Opening the exhibition are her seminal photographs of Byker during the 1970s, produced over seven years, while living in the traditional blue collar area of Newcastle as the shipyard industry collapsed and developers fingered the area for new schemes. Alongside projects Coal Coast, The Hoppings and The Writing in the Sand, Konttinen’s work has been described as being of "outstanding national value to the United Kingdom" by UNESCO.
What? Row upon row of terraced houses set on the hillside, an old man inspects his pigeons, a young woman applies make-up over the kitchen sink. Konttinen renders the people living in this dilapidated landscape with charming humanity. “Newcastle was a stunning visual place to be in,” she says. Konttinen found herself in Byker by coincidence, but realised it was symbolic of the regeneration projects happening around Britain at the time. “It was never a slum, it was always a very proud community established over generations, and they wanted to stay that way. But the gap between demolition and the houses being built was years, and people had to move out and never came back.”
The resulting body of work, from street photography to composed portraits in people’s homes, finds a resilient and proud human spirit amid the outwardly harsh living spaces. When the developers finally moved in, she moved on to other projects, but her photographs toured the world as social documentary and sublime compositions.

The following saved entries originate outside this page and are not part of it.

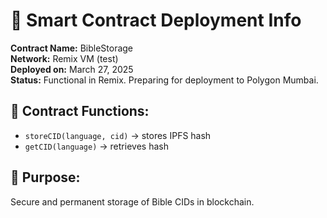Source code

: # 📜 Smart Contract Deployment Info

**Contract Name:** BibleStorage  
**Network:** Remix VM (test)  
**Deployed on:** March 27, 2025  
**Status:** Functional in Remix. Preparing for deployment to Polygon Mumbai.

## 🔗 Contract Functions:
- `storeCID(language, cid)` → stores IPFS hash
- `getCID(language)` → retrieves hash

## 🧠 Purpose:
Secure and permanent storage of Bible CIDs in blockchain.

Why? As social documentary as art form enjoys favour anew, this internationally acclaimed portrait of extinct Britain makes for powerful viewing. What’s more, Konttinen returned to Byker in the late 1990s and shot new residents, including new asylum seekers, for Byker Revisited. Many of the old families were all but gone and she found a troubling shift in tempo. “What you see as poverty in the old Byker was really just neglect,” she explains. “The community were very proud and I used to see women regularly scrubbing their own doorsteps, the streets were kept clean. People looked after each other. The difference I see now is that unemployment is in its second or third generation, which has resulted in a very different kind of poverty. There are houses where even the police wouldn’t approach.”
Amber set out to represent the working class, and in a new age of austerity, Kottinen sees their message as more relevant than ever. “This government is not going to be good, we already know that,” she says. “It’s going to cause a lot of homelessness and suffering. It’s not just affecting the poorest, but the next poorest too with the Tax Credits disappearing. It’s terrifying.”